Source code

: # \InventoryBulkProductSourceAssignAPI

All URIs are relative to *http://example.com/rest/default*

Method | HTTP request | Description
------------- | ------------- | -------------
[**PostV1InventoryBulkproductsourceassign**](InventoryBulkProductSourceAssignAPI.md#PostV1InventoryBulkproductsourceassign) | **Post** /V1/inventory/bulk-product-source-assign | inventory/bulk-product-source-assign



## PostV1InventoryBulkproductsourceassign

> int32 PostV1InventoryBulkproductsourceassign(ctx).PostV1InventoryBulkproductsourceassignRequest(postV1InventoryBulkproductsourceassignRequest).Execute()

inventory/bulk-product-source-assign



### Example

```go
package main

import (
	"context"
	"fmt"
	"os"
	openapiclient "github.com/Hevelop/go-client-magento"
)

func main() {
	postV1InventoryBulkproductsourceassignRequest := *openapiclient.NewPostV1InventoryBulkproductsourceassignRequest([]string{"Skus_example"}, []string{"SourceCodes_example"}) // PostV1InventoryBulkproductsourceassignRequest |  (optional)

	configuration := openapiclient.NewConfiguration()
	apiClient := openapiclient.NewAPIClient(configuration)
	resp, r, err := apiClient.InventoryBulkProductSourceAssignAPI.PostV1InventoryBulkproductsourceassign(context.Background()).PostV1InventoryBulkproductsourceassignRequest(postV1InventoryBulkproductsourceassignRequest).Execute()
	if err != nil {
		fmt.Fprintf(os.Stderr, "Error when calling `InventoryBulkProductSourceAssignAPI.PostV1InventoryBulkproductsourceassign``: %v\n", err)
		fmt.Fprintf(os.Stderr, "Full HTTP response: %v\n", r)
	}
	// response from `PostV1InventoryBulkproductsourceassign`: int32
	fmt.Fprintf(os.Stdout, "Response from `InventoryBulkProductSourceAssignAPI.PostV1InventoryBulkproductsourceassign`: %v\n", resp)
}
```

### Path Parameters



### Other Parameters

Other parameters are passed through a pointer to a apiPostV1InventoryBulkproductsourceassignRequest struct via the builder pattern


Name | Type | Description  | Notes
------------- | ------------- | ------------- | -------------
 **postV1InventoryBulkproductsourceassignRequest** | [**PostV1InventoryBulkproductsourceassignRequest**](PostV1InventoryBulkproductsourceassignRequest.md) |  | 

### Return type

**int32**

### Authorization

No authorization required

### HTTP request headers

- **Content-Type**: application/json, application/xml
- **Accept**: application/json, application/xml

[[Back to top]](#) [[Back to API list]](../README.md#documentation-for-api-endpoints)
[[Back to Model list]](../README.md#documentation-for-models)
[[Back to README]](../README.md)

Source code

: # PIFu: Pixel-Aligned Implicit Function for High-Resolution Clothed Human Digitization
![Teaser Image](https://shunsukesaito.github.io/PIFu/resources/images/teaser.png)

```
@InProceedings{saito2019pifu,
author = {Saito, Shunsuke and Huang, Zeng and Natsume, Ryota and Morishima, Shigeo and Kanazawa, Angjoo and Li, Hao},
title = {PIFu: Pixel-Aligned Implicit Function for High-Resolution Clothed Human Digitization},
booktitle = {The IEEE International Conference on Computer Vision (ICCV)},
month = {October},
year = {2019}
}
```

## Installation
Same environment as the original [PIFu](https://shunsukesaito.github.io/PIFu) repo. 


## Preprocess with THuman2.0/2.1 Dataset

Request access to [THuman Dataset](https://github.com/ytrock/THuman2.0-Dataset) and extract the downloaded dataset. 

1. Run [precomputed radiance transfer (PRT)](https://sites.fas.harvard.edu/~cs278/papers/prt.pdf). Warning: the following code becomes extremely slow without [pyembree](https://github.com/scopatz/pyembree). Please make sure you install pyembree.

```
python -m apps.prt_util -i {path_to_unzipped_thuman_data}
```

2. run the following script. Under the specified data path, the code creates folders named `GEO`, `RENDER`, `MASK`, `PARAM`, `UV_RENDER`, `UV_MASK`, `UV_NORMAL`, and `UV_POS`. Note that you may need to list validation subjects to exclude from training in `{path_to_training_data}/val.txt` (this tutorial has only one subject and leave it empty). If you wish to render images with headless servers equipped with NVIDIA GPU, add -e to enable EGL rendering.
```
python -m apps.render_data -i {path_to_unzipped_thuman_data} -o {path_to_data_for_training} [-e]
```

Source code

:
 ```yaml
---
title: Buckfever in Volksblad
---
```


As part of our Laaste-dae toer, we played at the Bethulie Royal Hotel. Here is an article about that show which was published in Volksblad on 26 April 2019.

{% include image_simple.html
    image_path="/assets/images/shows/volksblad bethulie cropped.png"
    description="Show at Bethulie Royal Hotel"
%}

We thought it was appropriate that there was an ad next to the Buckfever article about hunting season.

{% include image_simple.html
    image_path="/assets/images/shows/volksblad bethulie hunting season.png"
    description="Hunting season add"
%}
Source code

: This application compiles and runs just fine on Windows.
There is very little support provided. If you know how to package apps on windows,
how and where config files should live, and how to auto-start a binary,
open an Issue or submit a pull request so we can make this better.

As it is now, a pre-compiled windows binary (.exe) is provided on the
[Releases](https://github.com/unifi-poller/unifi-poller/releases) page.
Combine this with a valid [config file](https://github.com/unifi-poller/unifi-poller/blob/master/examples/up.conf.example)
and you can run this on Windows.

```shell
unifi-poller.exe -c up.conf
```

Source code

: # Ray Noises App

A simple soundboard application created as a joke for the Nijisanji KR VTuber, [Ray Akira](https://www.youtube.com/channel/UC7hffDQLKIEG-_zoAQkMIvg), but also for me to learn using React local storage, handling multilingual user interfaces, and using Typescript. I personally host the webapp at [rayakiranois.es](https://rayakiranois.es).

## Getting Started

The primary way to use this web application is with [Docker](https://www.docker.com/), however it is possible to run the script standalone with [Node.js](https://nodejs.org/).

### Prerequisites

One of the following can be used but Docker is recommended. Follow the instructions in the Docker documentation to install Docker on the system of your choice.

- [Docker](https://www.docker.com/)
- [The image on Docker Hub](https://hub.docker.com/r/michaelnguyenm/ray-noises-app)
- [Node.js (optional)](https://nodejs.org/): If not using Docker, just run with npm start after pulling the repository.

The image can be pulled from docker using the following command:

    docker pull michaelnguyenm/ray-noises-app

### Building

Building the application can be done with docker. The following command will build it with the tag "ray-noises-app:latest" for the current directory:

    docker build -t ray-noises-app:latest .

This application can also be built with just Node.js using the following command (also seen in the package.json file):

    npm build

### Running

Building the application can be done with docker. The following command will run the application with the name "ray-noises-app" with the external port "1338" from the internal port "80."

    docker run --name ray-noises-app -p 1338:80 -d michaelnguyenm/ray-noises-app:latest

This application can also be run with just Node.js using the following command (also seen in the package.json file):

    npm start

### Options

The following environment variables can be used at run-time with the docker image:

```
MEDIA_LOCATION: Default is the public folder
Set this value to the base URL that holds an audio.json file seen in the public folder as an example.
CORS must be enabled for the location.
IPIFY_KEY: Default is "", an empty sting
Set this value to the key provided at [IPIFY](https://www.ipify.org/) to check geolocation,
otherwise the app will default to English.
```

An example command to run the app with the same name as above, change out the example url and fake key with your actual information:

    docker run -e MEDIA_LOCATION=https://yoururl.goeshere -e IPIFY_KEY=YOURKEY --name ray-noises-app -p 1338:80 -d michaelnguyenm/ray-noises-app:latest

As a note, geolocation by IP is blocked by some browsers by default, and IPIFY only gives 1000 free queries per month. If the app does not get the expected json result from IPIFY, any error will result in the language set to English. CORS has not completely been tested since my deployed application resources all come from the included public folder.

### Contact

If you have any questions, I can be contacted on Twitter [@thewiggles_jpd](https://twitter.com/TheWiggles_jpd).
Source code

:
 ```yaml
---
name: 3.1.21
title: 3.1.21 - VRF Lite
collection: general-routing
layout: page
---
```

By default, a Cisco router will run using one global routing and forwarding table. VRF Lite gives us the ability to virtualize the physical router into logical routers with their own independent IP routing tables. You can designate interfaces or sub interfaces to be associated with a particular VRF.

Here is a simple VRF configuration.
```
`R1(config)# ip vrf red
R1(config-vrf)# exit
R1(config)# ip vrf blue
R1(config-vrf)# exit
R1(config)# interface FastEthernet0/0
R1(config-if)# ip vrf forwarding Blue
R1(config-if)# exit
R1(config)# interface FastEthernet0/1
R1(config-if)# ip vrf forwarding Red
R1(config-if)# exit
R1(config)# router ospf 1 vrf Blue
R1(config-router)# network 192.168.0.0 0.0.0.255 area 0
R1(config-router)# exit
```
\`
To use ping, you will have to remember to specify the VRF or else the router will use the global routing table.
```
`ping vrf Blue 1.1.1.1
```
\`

-*-*-

**Your assignment**
Go through the material and tally every line where "have" appears. The number is the whole answer.

**Answer box**
2